■ **Your instructions**
Find every line in the records below that contains "clair", and copy it.

Source texts of formatted documents
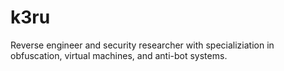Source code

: # k3ru

Reverse engineer and security researcher with specializiation in obfuscation, virtual machines, and anti-bot systems.
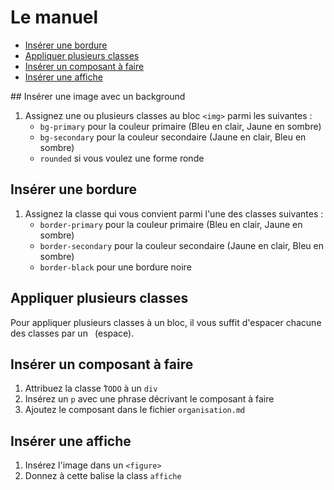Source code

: # Le manuel
- [Insérer une bordure](#insérer-une-bordure)
- [Appliquer plusieurs classes](#appliquer-plusieurs-classes)
- [Insérer un composant à faire](#insérer-un-composant-à-faire)
- [Insérer une affiche](#insérer-une-affiche)

## Insérer une image avec un background

1. Assignez une ou plusieurs classes au bloc `<img>` parmi les suivantes :
   - `bg-primary` pour la couleur primaire (Bleu en clair, Jaune en sombre)
   - `bg-secondary` pour la couleur secondaire (Jaune en clair, Bleu en sombre)
   - `rounded` si vous voulez une forme ronde

## Insérer une bordure

1. Assignez la classe qui vous convient parmi l'une des classes suivantes :
   - `border-primary` pour la couleur primaire (Bleu en clair, Jaune en sombre)
   - `border-secondary` pour la couleur secondaire (Jaune en clair, Bleu en sombre)
   - `border-black` pour une bordure noire

## Appliquer plusieurs classes

Pour appliquer plusieurs classes à un bloc, il vous suffit d'espacer chacune des classes par un ` `(espace).

## Insérer un composant à faire

1. Attribuez la classe ̀`TODO` à un `div`
2. Insérez un `p` avec une phrase décrivant le composant à faire
3. Ajoutez le composant dans le fichier `organisation.md`

## Insérer une affiche
1. Insérez l'image dans un `<figure>`
2. Donnez à cette balise la class `affiche`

■ **Answer to this task**
   - `bg-primary` pour la couleur primaire (Bleu en clair, Jaune en sombre)
   - `bg-secondary` pour la couleur secondaire (Jaune en clair, Bleu en sombre)
   - `border-primary` pour la couleur primaire (Bleu en clair, Jaune en sombre)
   - `border-secondary` pour la couleur secondaire (Jaune en clair, Bleu en sombre)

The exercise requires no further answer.